**SUPPLIED MATERIAL**:
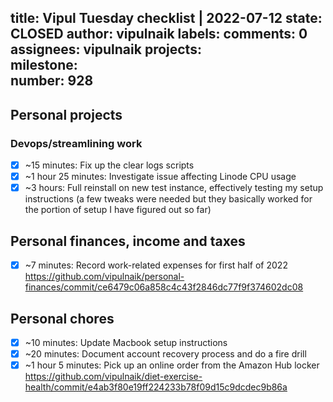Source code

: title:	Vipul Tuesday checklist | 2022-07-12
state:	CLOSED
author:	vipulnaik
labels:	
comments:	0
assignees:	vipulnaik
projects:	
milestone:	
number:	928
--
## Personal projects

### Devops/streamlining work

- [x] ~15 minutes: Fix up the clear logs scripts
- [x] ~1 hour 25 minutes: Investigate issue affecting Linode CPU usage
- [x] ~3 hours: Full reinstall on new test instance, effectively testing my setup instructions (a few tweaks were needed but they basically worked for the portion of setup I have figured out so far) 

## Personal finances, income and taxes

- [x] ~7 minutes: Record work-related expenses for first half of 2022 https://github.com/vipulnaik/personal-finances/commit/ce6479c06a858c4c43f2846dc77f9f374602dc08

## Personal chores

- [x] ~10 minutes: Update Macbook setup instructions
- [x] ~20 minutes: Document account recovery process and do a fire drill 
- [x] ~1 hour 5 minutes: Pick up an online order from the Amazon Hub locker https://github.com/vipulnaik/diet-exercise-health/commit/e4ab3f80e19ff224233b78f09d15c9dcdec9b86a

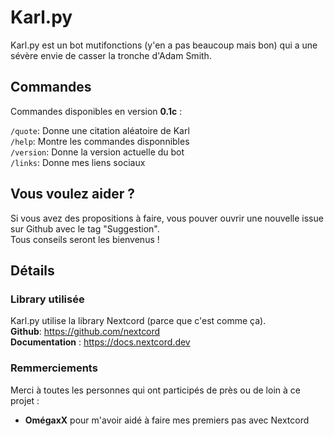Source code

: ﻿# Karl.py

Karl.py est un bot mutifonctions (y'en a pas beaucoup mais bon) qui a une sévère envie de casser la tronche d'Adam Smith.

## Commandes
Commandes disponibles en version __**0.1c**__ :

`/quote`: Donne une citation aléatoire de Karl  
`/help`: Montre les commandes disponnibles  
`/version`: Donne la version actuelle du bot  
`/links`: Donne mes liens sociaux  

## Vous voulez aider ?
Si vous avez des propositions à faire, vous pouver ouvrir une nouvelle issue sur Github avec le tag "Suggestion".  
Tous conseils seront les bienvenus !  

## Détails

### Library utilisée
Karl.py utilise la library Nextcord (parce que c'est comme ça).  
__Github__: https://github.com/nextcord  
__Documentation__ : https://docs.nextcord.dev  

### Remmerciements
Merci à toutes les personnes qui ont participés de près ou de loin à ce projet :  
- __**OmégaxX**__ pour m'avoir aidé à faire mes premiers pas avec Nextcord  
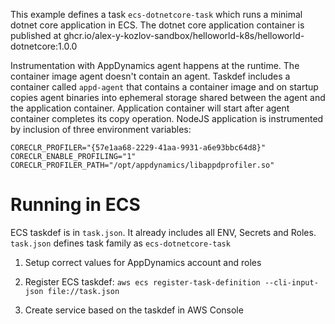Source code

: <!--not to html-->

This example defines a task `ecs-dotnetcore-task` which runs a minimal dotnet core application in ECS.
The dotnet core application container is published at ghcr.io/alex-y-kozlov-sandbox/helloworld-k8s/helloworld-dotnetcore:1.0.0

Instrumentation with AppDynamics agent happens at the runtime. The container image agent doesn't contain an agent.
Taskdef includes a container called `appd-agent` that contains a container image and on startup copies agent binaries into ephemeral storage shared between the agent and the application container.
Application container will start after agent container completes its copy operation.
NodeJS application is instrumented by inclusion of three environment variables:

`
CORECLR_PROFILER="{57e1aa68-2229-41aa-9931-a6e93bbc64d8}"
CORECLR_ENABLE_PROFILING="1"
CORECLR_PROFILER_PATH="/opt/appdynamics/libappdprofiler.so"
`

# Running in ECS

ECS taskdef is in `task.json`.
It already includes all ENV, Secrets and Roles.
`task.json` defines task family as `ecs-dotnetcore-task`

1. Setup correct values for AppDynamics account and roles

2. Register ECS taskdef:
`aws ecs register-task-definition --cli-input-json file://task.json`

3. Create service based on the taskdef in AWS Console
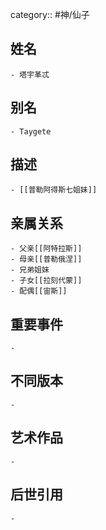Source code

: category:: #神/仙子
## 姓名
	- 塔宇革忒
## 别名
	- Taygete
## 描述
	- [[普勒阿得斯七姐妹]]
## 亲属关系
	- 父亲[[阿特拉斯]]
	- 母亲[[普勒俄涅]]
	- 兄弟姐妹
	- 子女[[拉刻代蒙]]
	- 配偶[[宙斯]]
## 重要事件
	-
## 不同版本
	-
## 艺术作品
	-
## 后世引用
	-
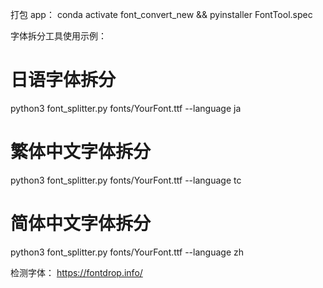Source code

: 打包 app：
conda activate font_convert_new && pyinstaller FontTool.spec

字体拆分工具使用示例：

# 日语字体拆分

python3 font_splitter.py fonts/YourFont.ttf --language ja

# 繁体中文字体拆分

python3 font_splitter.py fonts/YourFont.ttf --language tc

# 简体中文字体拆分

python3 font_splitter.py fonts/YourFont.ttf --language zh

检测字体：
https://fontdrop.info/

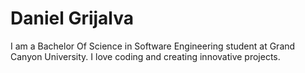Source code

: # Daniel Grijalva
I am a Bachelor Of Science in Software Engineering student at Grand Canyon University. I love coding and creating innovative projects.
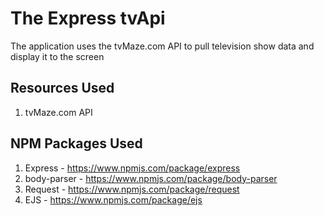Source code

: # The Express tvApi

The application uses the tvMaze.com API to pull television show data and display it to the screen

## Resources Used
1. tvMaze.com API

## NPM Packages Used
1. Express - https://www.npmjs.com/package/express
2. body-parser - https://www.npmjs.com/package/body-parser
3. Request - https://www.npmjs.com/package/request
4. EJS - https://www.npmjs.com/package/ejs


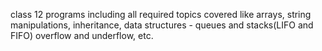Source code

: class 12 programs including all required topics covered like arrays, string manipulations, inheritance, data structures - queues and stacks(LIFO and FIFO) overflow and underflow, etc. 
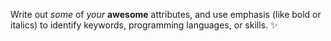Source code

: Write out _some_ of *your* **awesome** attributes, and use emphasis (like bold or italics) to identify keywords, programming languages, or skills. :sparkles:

**TASK OBJECTIVE**: Please reproduce, exactly as they appear above, the lines from the line containing "- [x] ~10 minutes: Update" up to and including the line containing "- [x] ~20 minutes: Document".

**RESPONSE FOR THIS EXERCISE**:
- [x] ~10 minutes: Update Macbook setup instructions
- [x] ~20 minutes: Document account recovery process and do a fire drill 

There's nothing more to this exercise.